Monday, December 03, 2007

More gay men describe sexual encounters with U.S. Sen. Craig; 1982 Page scandal: Craig was named as sex partner, says lawyer of primary accuser

Things are getting even more fun again in the Larry Craig gay sex scandal. The Idaho Statesman had two stories on Sunday. The first story reported (http://www.idahostatesman.com/102/story/226703.html) that more men have come forward concerning sexual overtures made to them by the U. S. Senator. Obviously, Craig's denials look weaker and weaker. Detailed accounts of each man's statements can be found in the Statesman article.
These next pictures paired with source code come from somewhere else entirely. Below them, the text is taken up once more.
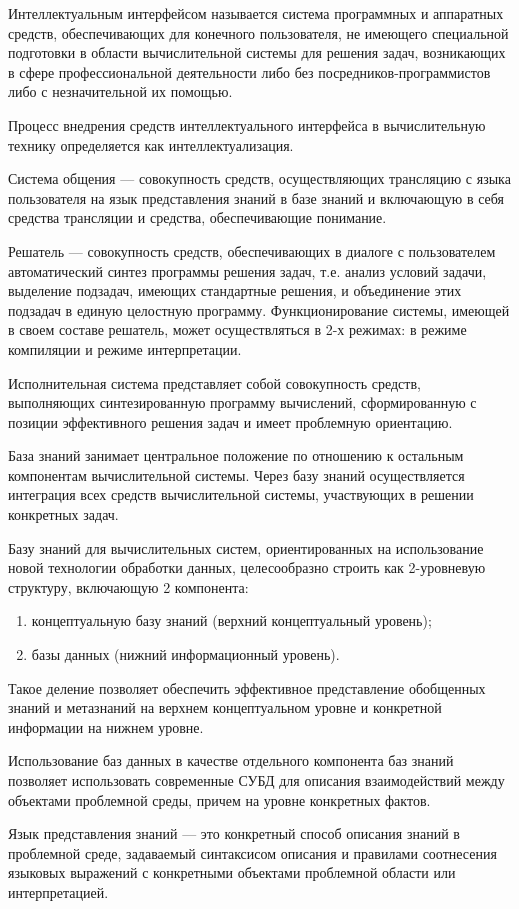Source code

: \documentclass[a4paper,12pt]{report}
\begin{document}
	Интеллектуальным интерфейсом называется система программных и аппаратных
	средств, обеспечивающих для конечного пользователя, не имеющего специальной
	подготовки в области вычислительной системы для решения задач, возникающих в
	сфере профессиональной деятельности либо без посредников-программистов либо с
	незначительной их помощью. \par
	Процесс внедрения средств интеллектуального интерфейса в вычислительную
	технику определяется как интеллектуализация. \par
	Система общения --- совокупность средств, осуществляющих трансляцию с языка
	пользователя на язык представления знаний в базе знаний и включающую
	в себя средства трансляции и средства, обеспечивающие понимание. \par
	Решатель --- совокупность средств, обеспечивающих в диалоге с пользователем
	автоматический синтез программы решения задач, т.е. анализ условий задачи,
	выделение подзадач, имеющих стандартные решения, и объединение этих подзадач
	в единую целостную программу. Функционирование системы, имеющей в своем
	составе решатель, может осуществляться в 2-х режимах: в режиме компиляции
	и режиме интерпретации. \par
	Исполнительная система представляет собой совокупность средств,
	выполняющих синтезированную программу вычислений, сформированную с позиции
	эффективного решения задач и имеет проблемную ориентацию. \par
	База знаний занимает центральное положение по отношению к остальным
	компонентам вычислительной системы. Через базу знаний осуществляется
	интеграция всех средств вычислительной системы, участвующих в решении
	конкретных задач. \par
	Базу знаний для вычислительных систем, ориентированных на использование
	новой технологии обработки данных, целесообразно строить как 2-уровневую
	структуру, включающую 2 компонента:
	\begin{enumerate}
		\item концептуальную базу знаний (верхний концептуальный уровень);
		\item базы данных (нижний информационный уровень).
	\end{enumerate}

	Такое деление позволяет обеспечить эффективное представление обобщенных
	знаний и метазнаний на верхнем концептуальном уровне и конкретной информации
	на нижнем уровне. \par
	Использование баз данных в качестве отдельного компонента баз знаний
	позволяет использовать современные СУБД для описания взаимодействий между
	объектами проблемной среды, причем на уровне конкретных фактов. \par
	Язык представления знаний — это конкретный способ описания знаний в
	проблемной среде, задаваемый синтаксисом описания и правилами соотнесения
	языковых выражений с конкретными объектами проблемной области
	или интерпретацией.
\end{document}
Here are some highlights:
Four gay men, willing to put their names in print and whose allegations can't be disproved, have come forward since news of U.S. Sen. Larry Craig's guilty plea. They say they had sex with Craig or that he made a sexual advance or that he paid them unusual attention. They are telling their stories now because they are offended by Craig's denials, including his famous statement, "I am not gay, I never have been gay." Those words, spoken on live national TV on Aug. 28, are now memorialized on a just-released-for-Christmas Talking Senator Larry Craig Action Figure.

David Phillips is a 42-year-old information technology consultant in Washington, D.C., who says Craig picked him up at a gay club in 1986 and that they subsequently had sex.
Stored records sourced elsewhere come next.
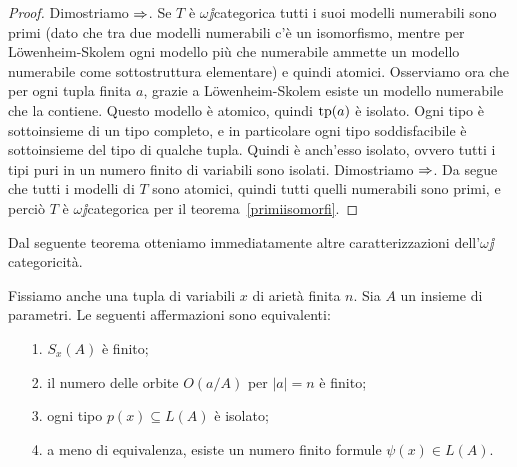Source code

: \begin{proof} 
Dimostriamo $\Rightarrow$. Se $T$ \`e $\omega\jj$categorica  tutti i suoi modelli numerabili sono primi (dato che tra due modelli numerabili c'\`e un isomorfismo, mentre per L\"owenheim-Skolem ogni modello pi\`u che numerabile ammette un modello numerabile come sottostruttura elementare) e quindi atomici. Osserviamo ora che per ogni tupla finita $a$, grazie a L\"owenheim-Skolem esiste un modello numerabile che la contiene. Questo modello \`e atomico, quindi $\textrm{tp}(a)$ \`e isolato. Ogni tipo \`e sottoinsieme di un tipo completo, e in particolare ogni tipo soddisfacibile \`e sottoinsieme del tipo di qualche tupla. Quindi \`e anch'esso isolato, ovvero tutti i tipi puri in un numero finito di variabili sono isolati. Dimostriamo $\Rightarrow$. Da  segue che tutti i modelli di $T$ sono atomici, quindi tutti quelli numerabili sono primi, e perci\`o $T$ \`e $\omega\jj$categorica per il teorema~\ref{primiisomorfi}.
\end{proof}

Dal seguente teorema otteniamo immediatamente altre caratterizzazioni dell'$\omega\jj$catego\-ri\-ci\-t\`a.

\begin{theorem}\label{omegacategoricaequivalenzevarie} Fissiamo anche una tupla di variabili $x$ di ariet\`a finita $n$. Sia $A$ un insieme di parametri. Le seguenti affermazioni sono equivalenti:
\begin{itemize}
\item[1.] $S_x(A)$ \`e finito;
\item[2.] il numero delle orbite $O(a/A)$ per $|a|=n$ \`e finito;
\item[3.] ogni tipo $p(x)\subseteq L(A)$ \`e isolato;
\item[4.] a meno di equivalenza, esiste un numero finito formule $\psi(x)\in L(A)$.
\end{itemize}
\end{theorem}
Mike Jones is a former prostitute who told the world he had sex with the Rev. Ted Haggard last year. The former Colorado Springs evangelist at first denied it but eventually confessed. Jones says Craig paid him for sex in late 2004 or early 2005.

Greg Ruth was a 24-year-old college Republican in 1981 when he says he was hit on by Craig at a Republican meeting in Coeur d'Alene.

Tom Russell, now 48, is a former Nampa resident who lives in Utah. Russell said his encounter with Craig occurred at Bogus Basin in the early 1980s.

A fifth gay man, who is from Boise but who declined to be named for fear of retaliation, offered a recent and telling account: He was in a men's restroom at Denver International Airport in September 2006 when the man in the next stall moved his hand slowly, palm up, under the divider. Alarmed, the man said he waited outside the restroom and then identified the man in the adjoining stall as Craig, whom he had met in Idaho.



There are no videos, no love letters, no voice messages. Like last August, they are he-said, he-said allegations about a man seeking discreet sex from partners whom he counted on to never tell. But the Statesman's investigation, which included reviews of travel and property records and background checks on all five men, found nothing to disprove the five new accounts. The men offer telling and sometimes similar details about what happened, or the senator's travel records place him in the city where sex is alleged to have occurred, or his accusers told credible witnesses at the time of the incident.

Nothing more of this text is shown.